The arrest of Yasin Malik

Published : Apr 13, 2002 00:00 IST

ONE fact is clear about the arrest of Jammu and Kashmir Liberation Front (JKLF) leader Yasin Malik: it's all about politics.

On March 24, a State police picket at the resort town of Kud stopped a car carrying two passengers from Jammu. Mushtaq Ahmad Dar, a JKLF activist, and his wife Shazia Begum, were asked to establish their identities. A routine search followed. The constables on duty were overwhelmed by what they found: $ 100,000 in currency notes was stitched into improvised pockets in Shazia Begum's clothes. Both were soon in the Udhampur police station, attempting to explain just what they were doing with so much cash.

By the account of their interrogators, Dar and Shazia Begum took little time to come clean. The couple said they had travelled to Kathmandu to receive the cash for Malik from one of his important Pakistan-based associates, Altaf Qadri. The funds, Dar added, were collected during Malik's recent visit to the United States. Informed sources told Frontline that the decision to arrest Malik under the Prevention of Terrorism Ordinance for receiving terrorist funds was made in Srinagar the next morning, after a meeting between Chief Minister Farooq Abdullah and top intelligence officials.

Malik, in the meantime, insisted he did not know Shazia Begum, and that Altaf Qadri had not been to Nepal for "the last seven years". He presumably made this assertion after some contact with Qadri himself. Speaking to the press from Pakistan, Qadri affirmed Malik's position. Despite these denials, Malik was picked up in the middle of a press conference held to proclaim his innocence. Abdullah responded that the decision to invoke POTO was taken only after "irrefutable evidence" had been obtained.

Informed sources said that there was in fact little hard evidence against Malik, at least at present. The police did not discover any substantive evidence, in the form of air tickets or passport entries, to show that Dar or Shazia Begum had travelled to Kathmandu. Although such documentation is not necessary for travel to Nepal, and border controls are easily evaded, it may be needed in a court of law. Additional Director-General of Police Kuldeep Khoda has been despatched to Kathmandu to search for evidence. He had, at the time of writing, not despatched a report to the State government.

As things stand, the sole evidence against Malik is Dar's confessional statement. The Supreme Court judgment in the Rajiv Gandhi assassination case made clear that the confessional statements of co-accused had, for obvious reasons, to be used with great care.
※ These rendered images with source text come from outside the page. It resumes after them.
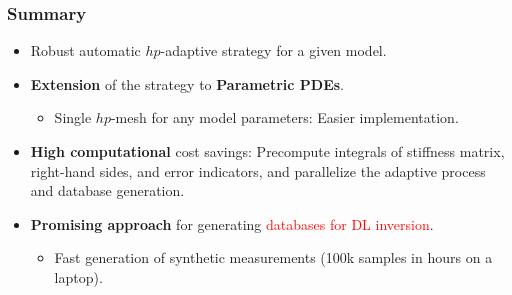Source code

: \documentclass[10pt,aspectratio=169]{beamer}
\begin{document}
\begin{frame}
	\frametitle{Summary}
	
	\begin{itemize}
		\item Robust automatic $hp$-adaptive strategy for a given model.
	\end{itemize}
	
	\vspace{5mm}
	
	\begin{itemize}
		\item \textbf{Extension} of the strategy to \textbf{Parametric PDEs}.
		\begin{itemize}
			\item Single $hp$-mesh for any model parameters: Easier implementation.
		\end{itemize}
	\end{itemize}
	
	\vspace{5mm}
	
	\begin{itemize}
		\item \textbf{High computational} cost savings: Precompute integrals of stiffness matrix, right-hand sides, and error indicators, and parallelize the adaptive process and database generation.
	\end{itemize}
	
	\vspace{5mm}
	
	\begin{itemize}
		\item \textbf{Promising approach} for generating \textcolor{red}{databases for DL inversion}.
		\begin{itemize}
			\item Fast generation of synthetic measurements (100k samples in hours on a laptop).
		\end{itemize}
	\end{itemize}
	
\end{frame}
\end{document}
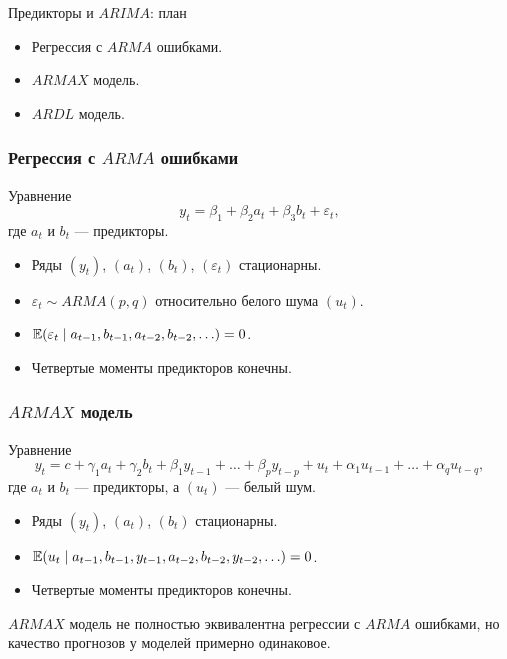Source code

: 
\begin{frame} %


\end{frame}

\begin{frame}{Предикторы и $ARIMA$: план}
  \begin{itemize}[<+->]
    \item Регрессия с \alert{$ARMA$ ошибками}.
    \item \alert{$ARMAX$ модель}.
    \item \alert{$ARDL$ модель}.
  \end{itemize}
\end{frame}

\begin{frame}
  \frametitle{Регрессия с $ARMA$ ошибками}
  
  \begin{block}{Уравнение}
    \[
      y_t = \beta_1 + \beta_2 a_t + \beta_3 b_t + \varepsilon_t,
    \]
  где $a_t$ и $b_t$ — \alert{предикторы}.
  \end{block}
  \pause
  \begin{itemize}
  \item Ряды $(y_t)$, $(a_t)$, $(b_t)$, $(\varepsilon_t)$ \alert{стационарны}.
  \item $\varepsilon_t \sim ARMA(p, q)$ относительно белого шума $(u_t)$.
\item $\mathbb{E}(\varepsilon_t \mid a_{t-1}, b_{t-1}, a_{t-2}, b_{t-2}, \ldots) = 0$.
\item \alert{Четвертые моменты} предикторов конечны.  
\end{itemize}
  
\end{frame}


\begin{frame}
  \frametitle{$ARMAX$ модель}

  \begin{block}{Уравнение}
    \[
      y_t = c + \gamma_1 a_t + \gamma_2 b_t + \beta_1 y_{t-1} + \ldots + \beta_p y_{t-p} + u_t + \alpha_1 u_{t-1} + \ldots + \alpha_q u_{t-q},
    \]
  где $a_t$ и $b_t$ — \alert{предикторы}, а $(u_t)$ — \alert{белый шум}.
  \end{block}
\pause
  \begin{itemize}[<+->]
  \item Ряды $(y_t)$, $(a_t)$, $(b_t)$ \alert{стационарны}.
\item $\mathbb{E}(u_t \mid a_{t-1}, b_{t-1}, y_{t-1}, a_{t-2}, b_{t-2}, y_{t-2}, \ldots) = 0$.
\item \alert{Четвертые моменты предикторов} конечны.  
\end{itemize}
  \pause
  $ARMAX$ модель не полностью эквивалентна регрессии с $ARMA$ ошибками, но качество прогнозов у моделей \alert{примерно одинаковое}.  

\end{frame}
Unless corroborated by material evidence, the statement is unlikely to stand scrutiny - all of which raised the question why Malik is in jail in the first place.
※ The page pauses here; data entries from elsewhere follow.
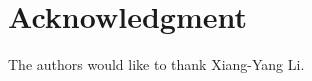 \documentclass[conference]{IEEEtran}
\begin{document}
\section*{Acknowledgment}
The authors would like to thank Xiang-Yang Li.






%
%
%
%
%





\end{document}
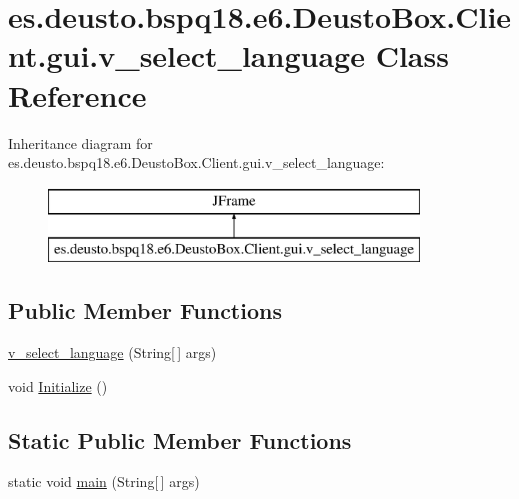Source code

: \hypertarget{classes_1_1deusto_1_1bspq18_1_1e6_1_1_deusto_box_1_1_client_1_1gui_1_1v__select__language}{}\section{es.\+deusto.\+bspq18.\+e6.\+Deusto\+Box.\+Client.\+gui.\+v\+\_\+select\+\_\+language Class Reference}
\label{classes_1_1deusto_1_1bspq18_1_1e6_1_1_deusto_box_1_1_client_1_1gui_1_1v__select__language}
Inheritance diagram for es.\+deusto.\+bspq18.\+e6.\+Deusto\+Box.\+Client.\+gui.\+v\+\_\+select\+\_\+language\+:\begin{figure}[H]
\begin{center}
\leavevmode
\includegraphics[height=2.000000cm]{classes_1_1deusto_1_1bspq18_1_1e6_1_1_deusto_box_1_1_client_1_1gui_1_1v__select__language}
\end{center}
\end{figure}
\subsection*{Public Member Functions}
\begin{DoxyCompactItemize}
\item 
\mbox{\hyperlink{classes_1_1deusto_1_1bspq18_1_1e6_1_1_deusto_box_1_1_client_1_1gui_1_1v__select__language_a4913cc187044a3296a605736d367e1db}{v\+\_\+select\+\_\+language}} (String\mbox{[}$\,$\mbox{]} args)
\item 
void \mbox{\hyperlink{classes_1_1deusto_1_1bspq18_1_1e6_1_1_deusto_box_1_1_client_1_1gui_1_1v__select__language_a631b5a16cc3a831763a681661174c54f}{Initialize}} ()
\end{DoxyCompactItemize}
\subsection*{Static Public Member Functions}
\begin{DoxyCompactItemize}
\item 
static void \mbox{\hyperlink{classes_1_1deusto_1_1bspq18_1_1e6_1_1_deusto_box_1_1_client_1_1gui_1_1v__select__language_abff2080b5331d2fb16c01d89328f81dd}{main}} (String\mbox{[}$\,$\mbox{]} args)
\end{DoxyCompactItemize}



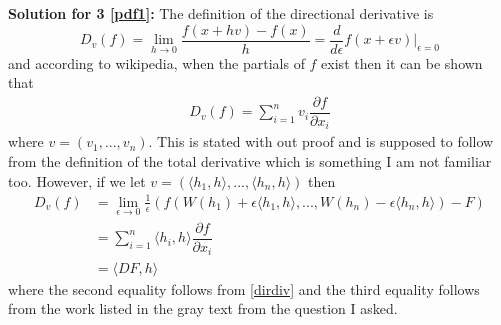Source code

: \documentclass[a4paper,11pt]{article}
\numberwithin{equation}{section}
\theoremstyle{plain}
\theoremstyle{definition}
\numberwithin{NQ}{section}
\numberwithin{LQ}{section}
\numberwithin{ZQ}{section}
\begin{document}
\textbf{Solution for 3 \eqref{pdf1}:} The definition of the directional derivative is 
\[
	D_v(f)=\lim_{h \to 0} \dfrac{f(x+hv)-f(x)}{h}  = \dfrac{d}{d\epsilon} f(x+\epsilon v) |_{\epsilon=0}
\]  
and according to wikipedia, when the partials of $f$ exist then it can be shown that 
\begin{align}
	D_v(f) = \sum_{i=1}^nv_i\dfrac{\partial f}{\partial x_i} \label{dirdiv}
\end{align}
where $v=(v_1,...,v_n)$. This is stated with out proof and is supposed to follow from the definition of the total derivative which is something I am not familiar too. However, if we let $v = (\langle h_1 ,h \rangle, ..., \langle h_n,h \rangle)$ then 
\begin{align*}
		D_v(f) &=  \lim_{\epsilon \to 0}\frac{1}{\epsilon}(f(W(h_1)+\epsilon\langle h_1,h \rangle,...,W(h_n)-\epsilon \langle h_n,h \rangle)-F)
	\\& = \sum_{i=1}^n \langle h_i,h \rangle \dfrac{\partial f}{\partial x_i}
	\\ & = \langle DF,h \rangle 
	\end{align*}
	where the second equality follows from \eqref{dirdiv} and the third equality follows from the work listed in the gray text from the question I asked. 
\end{document}
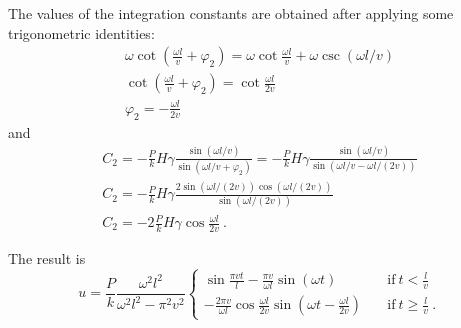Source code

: \begin{Answer}[ref={moving_load}]
The values of the integration constants are obtained after applying some trigonometric identities:
\begin{gather*}
\omega\cot\left(\frac{\omega l}{v}+\varphi_2\right) = \omega\cot\frac{\omega l}{v} + \omega\csc(\omega l/v) \\
\cot\left(\frac{\omega l}{v}+\varphi_2\right) = \cot\frac{\omega l}{2v} \\
\varphi_2 = -\frac{\omega l}{2v}
\end{gather*}
and
\begin{gather*}
C_2 = -\frac{P}{k}H\gamma\frac{\sin(\omega l/v)}{\sin(\omega l/v + \varphi_2)} =
    -\frac{P}{k}H\gamma\frac{\sin(\omega l/v)}{\sin(\omega l/v - \omega l/(2v))} \\[4pt]
C_2 = -\frac{P}{k}H\gamma\frac{2\sin(\omega l/(2v))\cos(\omega l/(2v))}{\sin(\omega l/(2v))} \\[2pt]
C_2 = -2\frac{P}{k}H\gamma\cos\frac{\omega l}{2v}\ .
\end{gather*}

The result is
$$
u = \frac{P}{k}\frac{\omega^2l^2}{\omega^2l^2-\pi^2v^2}
\begin{cases}
\sin\frac{\pi vt}{l} - \frac{\pi v}{\omega l}\sin(\omega t) \quad &\text{if}\ t < \frac{l}{v} \\
-\frac{2\pi v}{\omega l}\cos\frac{\omega l}{2v}\sin(\omega t - \frac{\omega l}{2v}) \quad &\text{if}\ t \geq \frac{l}{v}\ .
\end{cases}
$$

\end{Answer}
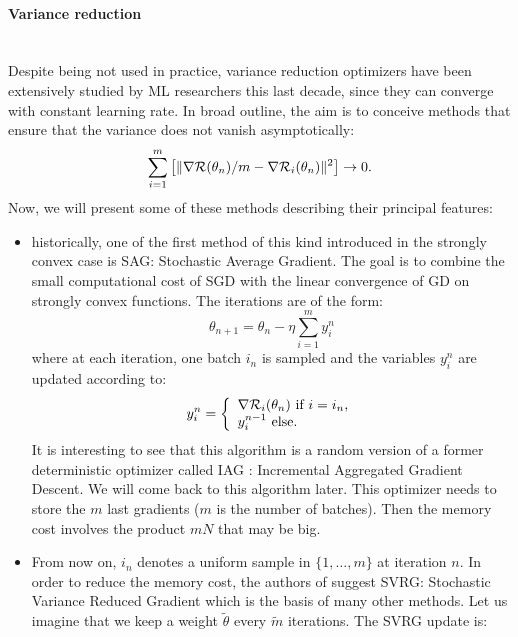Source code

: \paragraph{Variance reduction}  
~~\\
Despite being not used in practice, variance reduction optimizers have been extensively studied by ML researchers this last decade, since they can converge with constant learning rate. In broad outline, the aim is to conceive methods that ensure that the variance does not vanish asymptotically:
\begin{equation*}
	\displaystyle{\sum_{i=1}^m}\left[\|\nabla \mathcal{R}(\theta_n)/m-\nabla \mathcal{R}_i(\theta_n)\|^2\right] \to 0.
\end{equation*}
Now, we will present some of these methods describing their principal features:
\begin{itemize}
	\item historically, one of the first method of this kind introduced in the strongly convex case is SAG: Stochastic Average Gradient. The goal is to combine the small computational cost of SGD with the linear convergence of GD on strongly convex functions. The iterations are of the form:
	\begin{equation*}
		\theta_{n+1}=\theta_n-\eta \sum_{i=1}^m y_i^n
	\end{equation*}
	where at each iteration, one batch $i_n$ is sampled and the variables $y_i^n$ are updated according to:
	\begin{equation*}
		y_i^n =
		\left\{
		\begin{array}{ll}
			\nabla \mathcal{R}_i(\theta_n) \text{ if } i=i_n, \\
			y_i^{n-1} \text{ else}.
		\end{array}
		\right.
	\end{equation*}
It is interesting to see that this algorithm is a random version of a former deterministic optimizer called IAG \cite{IAG_first}: Incremental Aggregated Gradient Descent. We will come back to this algorithm later. This optimizer needs to store the $m$ last gradients ($m$ is the number of batches). Then the memory cost involves the product $mN$ that may be big.
\item From now on, $i_n$ denotes a uniform sample in $\{1,\dots,m\}$ at iteration $n$. In order to reduce the memory cost, the authors of \cite{SVRG_first} suggest SVRG: Stochastic Variance Reduced Gradient which is the basis of many other methods. Let us imagine that we keep a weight $\tilde{\theta}$ every $\tilde{m}$ iterations. The SVRG update is:
\begin{equation*}

\end{equation*}
\end{itemize}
Malik's lawyers will await the results of Khoda's Nepal investigation with keen interest. It is hard, however, to conclude that the haste with which Malik was arrested had nothing to do with political circumstances. He was the driving force behind the All Parties Hurriyat Conference's January decision to set up an Election Commission, and hold parallel elections administered by the new body. The move put an end to covert dialogue on possible participation in the coming Assembly elections between the Prime Minister's Office and centrist APHC figures such as Abdul Ghani Lone and Srinagar religious leader Umar Farooq. Both had earlier said they would consider participating in the elections subject to the caveat that they would do so to establish their mass legitimacy, not to participate in governance.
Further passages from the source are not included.